Él negó con la cabeza—. Nadie quiere tomar el caso. Todos dicen que es demasiado arriesgado, o que no quieren enfrentarse a la empresa.
Tragué saliva con dificultad, sintiendo cómo mi corazón se hundía—. Entonces buscaremos a alguien más. Tiene que haber alguien dispuesto a ayudar.
Theo no respondió, sus hombros se desplomaron mientras miraba hacia la mesa. Por primera vez en mucho tiempo, se veía vulnerable, como el hermano pequeño que solía conocer, no el profesional pulido que había intentado ser.
Extendí la mano sobre la mesa y la coloqué sobre la suya—. Vamos a superar esto— dije firmemente—. Lo prometo.
Él me miró, sus ojos vidriosos—. No sé qué haría sin ti, Ella.
—No tienes que averiguarlo— dije con una pequeña sonrisa, aunque mi corazón estaba pesado—. Somos familia.

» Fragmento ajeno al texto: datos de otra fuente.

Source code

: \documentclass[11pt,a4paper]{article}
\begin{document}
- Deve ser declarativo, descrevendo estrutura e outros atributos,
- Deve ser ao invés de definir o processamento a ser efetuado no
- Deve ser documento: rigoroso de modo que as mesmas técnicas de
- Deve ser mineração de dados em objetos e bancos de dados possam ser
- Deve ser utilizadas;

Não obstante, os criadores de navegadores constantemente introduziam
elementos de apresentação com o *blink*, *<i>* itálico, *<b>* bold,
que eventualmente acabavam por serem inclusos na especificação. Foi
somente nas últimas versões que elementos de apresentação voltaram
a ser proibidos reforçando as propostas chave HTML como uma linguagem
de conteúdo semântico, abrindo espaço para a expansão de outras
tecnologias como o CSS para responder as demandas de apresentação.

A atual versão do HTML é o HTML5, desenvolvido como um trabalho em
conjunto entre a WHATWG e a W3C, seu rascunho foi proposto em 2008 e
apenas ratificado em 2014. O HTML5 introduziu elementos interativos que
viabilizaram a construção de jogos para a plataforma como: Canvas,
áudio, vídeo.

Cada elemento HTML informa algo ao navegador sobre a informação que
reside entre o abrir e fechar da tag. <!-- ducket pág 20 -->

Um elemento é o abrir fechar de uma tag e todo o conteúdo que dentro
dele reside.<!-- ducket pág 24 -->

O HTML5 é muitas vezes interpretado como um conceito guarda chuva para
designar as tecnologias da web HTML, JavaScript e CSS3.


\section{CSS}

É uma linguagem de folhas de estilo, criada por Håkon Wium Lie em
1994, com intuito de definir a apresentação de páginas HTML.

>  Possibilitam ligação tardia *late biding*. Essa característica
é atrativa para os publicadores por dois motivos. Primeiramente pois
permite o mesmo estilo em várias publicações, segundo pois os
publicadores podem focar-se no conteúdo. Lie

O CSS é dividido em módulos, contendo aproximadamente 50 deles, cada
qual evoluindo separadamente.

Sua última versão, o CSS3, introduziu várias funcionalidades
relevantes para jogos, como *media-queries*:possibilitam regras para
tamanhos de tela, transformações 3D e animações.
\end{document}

Eso es lo que hacemos.
El oficial reapareció en la puerta, señalando que nuestro tiempo había terminado. Le di a Theo un último apretón de manos antes de levantarme.
—Volveré pronto— le dije—. Mantente fuerte, ¿de acuerdo? Empezaré a buscar un abogado y regresaré tan pronto como pueda.

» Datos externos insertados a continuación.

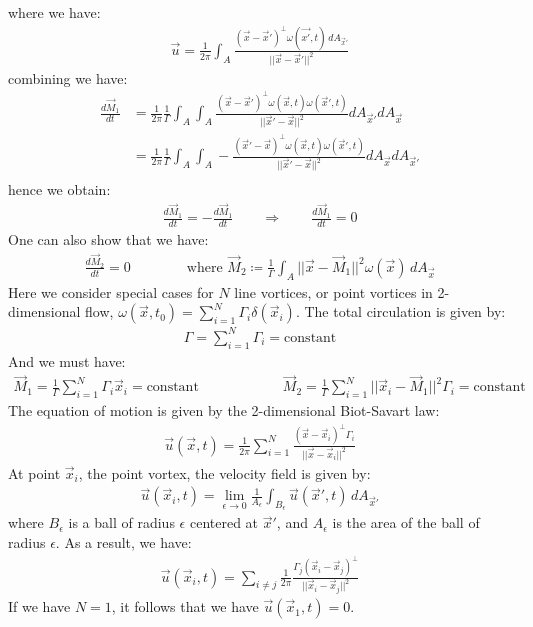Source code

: \documentclass[11pt]{book}
\theoremstyle{break}
\theoremstyle{break}
\begin{document}
where we have:
\begin{align*}
\vec{u} = \frac{1}{2\pi}\int_A \frac{(\vec{x}-\vec{x}')^{\perp}\omega(\vec{x'},t) \, dA_{\vec{x}'}}{||\vec{x}-\vec{x}'||^2}
\end{align*}
combining we have:
\begin{align*}
\frac{d\vec{M}_1}{dt} &= \frac{1}{2\pi}\frac{1}{\Gamma} \int_A \int_A \frac{(\vec{x}-\vec{x}')^{\perp}\omega(\vec{x},t) \omega(\vec{x}',t)}{||\vec{x}'-\vec{x}||^2}dA_{\vec{x}'}dA_{\vec{x}}\\
&= \frac{1}{2\pi}\frac{1}{\Gamma} \int_A \int_A -\frac{(\vec{x}'-\vec{x})^{\perp}\omega(\vec{x},t) \omega(\vec{x}',t)}{||\vec{x}'-\vec{x}||^2}dA_{\vec{x}}dA_{\vec{x}'}\\
\end{align*}
hence we obtain:
\begin{align*}
\frac{d\vec{M}_1}{dt} = -\frac{d\vec{M}_1}{dt}\qquad \Rightarrow \qquad \frac{d\vec{M}_1}{dt} = 0
\end{align*}
One can also show that we have:
\begin{align*}
\frac{d\vec{M}_2}{dt} = 0 \qquad \qquad \text{where }\vec{M}_2 \coloneqq \frac{1}{\Gamma }\int_A ||\vec{x}-\vec{M}_1||^2 \omega(\vec{x}) \, dA_{\vec{x}}
\end{align*}
\hfill\break
Here we consider special cases for $N$ line vortices, or point vortices in 2-dimensional flow, $\omega(\vec{x},t_0) = \sum_{i=1}^N \Gamma_i \delta(\vec{x}_i)$. The total circulation is given by:
\begin{align*}
\Gamma = \sum_{i=1}^N \Gamma_i = \text{constant}
\end{align*}
And we must have:
\begin{align*}
\vec{M}_1 = \frac{1}{\Gamma} \sum_{i=1}^N \Gamma_i \vec{x}_i = \text{constant}\qquad\qquad\qquad
\vec{M}_2 = \frac{1}{\Gamma} \sum_{i=1}^N ||\vec{x}_i - \vec{M}_1||^2 \Gamma_i = \text{constant}
\end{align*}
The equation of motion is given by the 2-dimensional Biot-Savart law:
\begin{align*}
\vec{u}(\vec{x},t) = \frac{1}{2\pi}\sum_{i=1}^N \frac{(\vec{x}-\vec{x}_i)^{\perp}\Gamma_i}{||\vec{x} - \vec{x}_i||^2}
\end{align*}
At point $\vec{x}_i$, the point vortex, the velocity field is given by:
\begin{align*}
\vec{u}(\vec{x}_i, t) = \lim_{\epsilon \to 0}\frac{1}{A_{\epsilon}}\int_{B_\epsilon} \vec{u}(\vec{x}', t) \, dA_{\vec{x}'}
\end{align*} 
where $B_\epsilon$ is a ball of radius $\epsilon$ centered at $\vec{x}'$, and $A_{\epsilon}$ is the area of the ball of radius $\epsilon$. As a result, we have:
\begin{align*}
\vec{u}(\vec{x}_i, t) = \sum_{i\neq j} \frac{1}{2\pi}\frac{\Gamma_j (\vec{x}_i - \vec{x}_j)^{\perp}}{||\vec{x}_i - \vec{x}_j||^2}
\end{align*}
If we have $N = 1$, it follows that we have $\vec{u}(\vec{x}_1, t) = 0$.\\
\end{document}
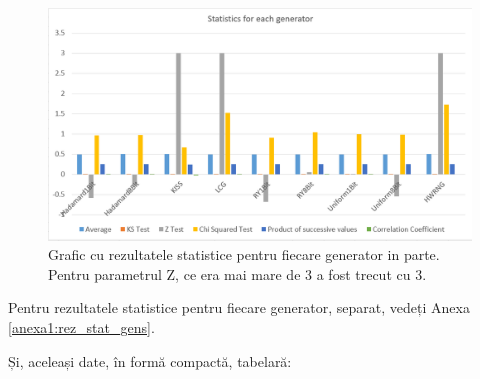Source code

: \begin{figure}[H]
    \centering
    \includegraphics[width=1.0\textwidth]{continut/capitol4/figuri/ExcelStats.png}
    \caption{Grafic cu rezultatele statistice pentru fiecare generator in parte. Pentru parametrul Z, ce era mai mare de 3 a fost trecut cu 3.}
    \label{fig:AllGensExcel}
\end{figure}
Pentru rezultatele statistice pentru fiecare generator, separat, vedeți Anexa \ref{anexa1:rez_stat_gens}.

Și, aceleași date, în formă compactă, tabelară:



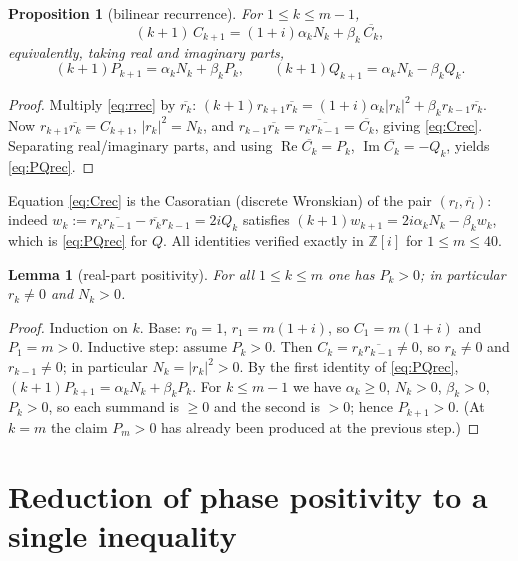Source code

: \documentclass[11pt]{article}
\newtheorem{proposition}{Proposition}
\newtheorem{lemma}{Lemma}
\theoremstyle{definition}
\newcommand{\Z}{\mathbb{Z}}
\newcommand{\Zi}{\Z[i]}
\renewcommand{\Re}{\operatorname{Re}}
\renewcommand{\Im}{\operatorname{Im}}
\begin{document}
\begin{proposition}[bilinear recurrence]\label{prop:Crec}
For $1\le k\le m-1$,
\begin{equation}\label{eq:Crec}
  (k+1)\,C_{k+1}=(1+i)\alpha_k N_k+\beta_k\,\overline{C_k},
\end{equation}
equivalently, taking real and imaginary parts,
\begin{equation}\label{eq:PQrec}
  (k+1)P_{k+1}=\alpha_k N_k+\beta_k P_k,\qquad
  (k+1)Q_{k+1}=\alpha_k N_k-\beta_k Q_k .
\end{equation}
\end{proposition}
\begin{proof}
Multiply \eqref{eq:rrec} by $\overline{r_k}$:
$(k+1)r_{k+1}\overline{r_k}=(1+i)\alpha_k|r_k|^2+\beta_k r_{k-1}\overline{r_k}$.
Now $r_{k+1}\overline{r_k}=C_{k+1}$, $|r_k|^2=N_k$, and
$r_{k-1}\overline{r_k}=\overline{r_k\overline{r_{k-1}}}=\overline{C_k}$, giving
\eqref{eq:Crec}.  Separating real/imaginary parts, and using
$\Re\overline{C_k}=P_k$, $\Im\overline{C_k}=-Q_k$, yields \eqref{eq:PQrec}.
\end{proof}

Equation \eqref{eq:Crec} is the Casoratian (discrete Wronskian) of the pair
$(r_l,\overline{r_l})$: indeed $w_k:=r_k\overline{r_{k-1}}-\overline{r_k}r_{k-1}
=2iQ_k$ satisfies $(k+1)w_{k+1}=2i\alpha_kN_k-\beta_k w_k$, which is
\eqref{eq:PQrec} for $Q$.  All identities verified exactly in $\Zi$ for
$1\le m\le40$.

\begin{lemma}[real-part positivity]\label{lem:Ppos}
For all $1\le k\le m$ one has $P_k>0$; in particular $r_k\neq0$ and $N_k>0$.
\end{lemma}
\begin{proof}
Induction on $k$.  Base: $r_0=1$, $r_1=m(1+i)$, so $C_1=m(1+i)$ and $P_1=m>0$.
Inductive step: assume $P_k>0$.  Then $C_k=r_k\overline{r_{k-1}}\neq0$, so
$r_k\neq0$ and $r_{k-1}\neq0$; in particular $N_k=|r_k|^2>0$.  By the first
identity of \eqref{eq:PQrec}, $(k+1)P_{k+1}=\alpha_kN_k+\beta_kP_k$.  For
$k\le m-1$ we have $\alpha_k\ge0$, $N_k>0$, $\beta_k>0$, $P_k>0$, so each summand
is $\ge0$ and the second is $>0$; hence $P_{k+1}>0$.  (At $k=m$ the claim
$P_m>0$ has already been produced at the previous step.)
\end{proof}

\section{Reduction of phase positivity to a single inequality}
\end{document}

Theo asintió, sus ojos llenos de una mezcla de miedo y esperanza—. Gracias, Ella.
Mientras salía de la comisaría, el peso de la situación se asentó pesadamente sobre mis hombros. Sabía que limpiar el nombre de Theo no sería fácil, especialmente si su jefe lo había incriminado. Pero no podía dejar que enfrentara esto solo. Él era familia, y la familia lo era todo para mí.
El primer abogado al que llamé se negó a tomar el caso, citando un conflicto de intereses con la empresa para la que trabajaba Theo. El segundo y el tercer abogado dijeron lo mismo. La frustración burbujeaba dentro de mí mientras estaba parada fuera de la estación, mirando mi teléfono. Sentía como si todas las puertas se cerraran en nuestras caras.

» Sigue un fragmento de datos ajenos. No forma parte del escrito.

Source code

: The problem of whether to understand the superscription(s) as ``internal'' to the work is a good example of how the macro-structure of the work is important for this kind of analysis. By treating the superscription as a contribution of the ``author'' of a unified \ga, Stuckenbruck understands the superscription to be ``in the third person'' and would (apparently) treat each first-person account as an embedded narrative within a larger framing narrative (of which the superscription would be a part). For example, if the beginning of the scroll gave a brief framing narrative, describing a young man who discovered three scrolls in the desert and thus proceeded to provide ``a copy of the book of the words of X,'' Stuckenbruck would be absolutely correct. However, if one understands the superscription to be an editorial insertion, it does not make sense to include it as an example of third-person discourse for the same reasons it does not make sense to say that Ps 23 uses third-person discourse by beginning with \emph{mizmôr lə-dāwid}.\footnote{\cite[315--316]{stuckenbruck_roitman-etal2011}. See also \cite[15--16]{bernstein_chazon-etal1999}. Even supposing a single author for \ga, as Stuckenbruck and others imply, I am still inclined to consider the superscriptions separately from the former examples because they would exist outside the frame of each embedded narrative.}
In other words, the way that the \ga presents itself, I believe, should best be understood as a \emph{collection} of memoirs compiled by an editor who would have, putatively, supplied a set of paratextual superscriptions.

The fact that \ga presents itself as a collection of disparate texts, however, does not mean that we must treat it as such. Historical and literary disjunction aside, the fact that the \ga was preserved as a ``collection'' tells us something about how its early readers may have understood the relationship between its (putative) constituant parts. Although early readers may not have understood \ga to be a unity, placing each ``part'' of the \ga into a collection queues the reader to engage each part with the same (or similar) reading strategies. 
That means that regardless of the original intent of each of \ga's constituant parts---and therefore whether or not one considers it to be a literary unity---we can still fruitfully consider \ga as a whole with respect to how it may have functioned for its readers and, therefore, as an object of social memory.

Intenté llamar a algunos números más, pero las respuestas fueron las mismas: rechazos educados y disculpas vacías. Para cuando regresé a la tienda, me sentía agotada. Mis manos temblaban mientras desbloqueaba la puerta, la pequeña campana sobre ella tintineando suavemente.
Hundida en mi silla, enterré mi rostro en mis manos. ¿Qué se suponía que debía hacer ahora? Theo necesitaba ayuda, pero parecía que toda la ciudad estaba en nuestra contra.
Una parte de mí quería gritar, llorar, dejar que el peso abrumador de todo finalmente me rompiera. Pero no podía. No ahora. No cuando Theo y el abuelo contaban conmigo.
Respirando profundamente, tomé mi teléfono de nuevo y comencé a buscar abogados fuera de la ciudad. Alguien tenía que estar dispuesto a tomar este caso. Alguien tenía que creer en la inocencia de Theo tanto como yo.